**Work instructions:**
Look at the entries below and restate word for word the lines from the first through the one that has "### How Section".

(Plain-text document sources)
====================
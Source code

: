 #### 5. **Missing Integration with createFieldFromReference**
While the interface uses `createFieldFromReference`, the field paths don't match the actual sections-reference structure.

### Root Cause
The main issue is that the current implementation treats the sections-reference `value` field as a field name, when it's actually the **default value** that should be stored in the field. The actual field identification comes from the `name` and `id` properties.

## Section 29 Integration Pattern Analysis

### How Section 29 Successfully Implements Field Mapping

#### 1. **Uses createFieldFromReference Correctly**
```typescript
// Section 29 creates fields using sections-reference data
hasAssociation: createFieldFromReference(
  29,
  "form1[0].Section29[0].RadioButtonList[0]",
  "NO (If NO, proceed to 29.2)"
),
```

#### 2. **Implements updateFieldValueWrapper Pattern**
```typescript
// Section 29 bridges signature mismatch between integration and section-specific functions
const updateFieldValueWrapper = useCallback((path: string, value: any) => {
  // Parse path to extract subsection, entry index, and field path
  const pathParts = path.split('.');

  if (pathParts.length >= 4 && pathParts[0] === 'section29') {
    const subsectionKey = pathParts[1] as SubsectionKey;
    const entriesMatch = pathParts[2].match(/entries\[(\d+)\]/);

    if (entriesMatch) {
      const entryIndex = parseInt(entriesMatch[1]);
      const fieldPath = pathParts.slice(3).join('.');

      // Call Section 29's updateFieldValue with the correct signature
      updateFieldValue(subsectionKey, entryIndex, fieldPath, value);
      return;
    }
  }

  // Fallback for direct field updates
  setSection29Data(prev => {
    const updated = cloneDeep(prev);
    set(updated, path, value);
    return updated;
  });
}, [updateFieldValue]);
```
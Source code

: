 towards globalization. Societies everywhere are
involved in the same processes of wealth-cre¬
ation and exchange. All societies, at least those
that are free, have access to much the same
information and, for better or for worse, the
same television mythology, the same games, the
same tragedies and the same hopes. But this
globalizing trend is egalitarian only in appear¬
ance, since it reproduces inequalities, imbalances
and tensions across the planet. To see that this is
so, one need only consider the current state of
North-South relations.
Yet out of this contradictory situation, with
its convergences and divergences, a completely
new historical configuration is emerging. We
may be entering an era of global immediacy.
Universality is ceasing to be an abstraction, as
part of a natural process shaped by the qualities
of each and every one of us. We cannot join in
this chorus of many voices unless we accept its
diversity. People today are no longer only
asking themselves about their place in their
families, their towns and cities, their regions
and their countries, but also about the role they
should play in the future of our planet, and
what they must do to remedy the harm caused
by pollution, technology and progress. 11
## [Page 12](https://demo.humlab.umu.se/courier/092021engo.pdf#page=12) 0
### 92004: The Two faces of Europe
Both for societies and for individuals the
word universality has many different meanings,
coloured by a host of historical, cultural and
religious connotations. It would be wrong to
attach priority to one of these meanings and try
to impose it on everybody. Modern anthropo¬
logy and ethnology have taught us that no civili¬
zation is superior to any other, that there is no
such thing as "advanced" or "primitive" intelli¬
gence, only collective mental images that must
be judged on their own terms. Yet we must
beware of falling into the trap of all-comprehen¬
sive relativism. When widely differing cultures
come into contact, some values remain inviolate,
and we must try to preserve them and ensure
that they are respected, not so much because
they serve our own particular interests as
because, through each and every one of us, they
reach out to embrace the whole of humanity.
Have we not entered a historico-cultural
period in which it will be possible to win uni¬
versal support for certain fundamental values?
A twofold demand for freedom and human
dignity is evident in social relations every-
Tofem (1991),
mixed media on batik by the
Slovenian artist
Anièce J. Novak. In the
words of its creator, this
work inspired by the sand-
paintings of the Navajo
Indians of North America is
====================
**Worked solution:**
Source code

: #### 5. **Missing Integration with createFieldFromReference**
While the interface uses `createFieldFromReference`, the field paths don't match the actual sections-reference structure.

### Root Cause
The main issue is that the current implementation treats the sections-reference `value` field as a field name, when it's actually the **default value** that should be stored in the field. The actual field identification comes from the `name` and `id` properties.

## Section 29 Integration Pattern Analysis

### How Section 29 Successfully Implements Field Mapping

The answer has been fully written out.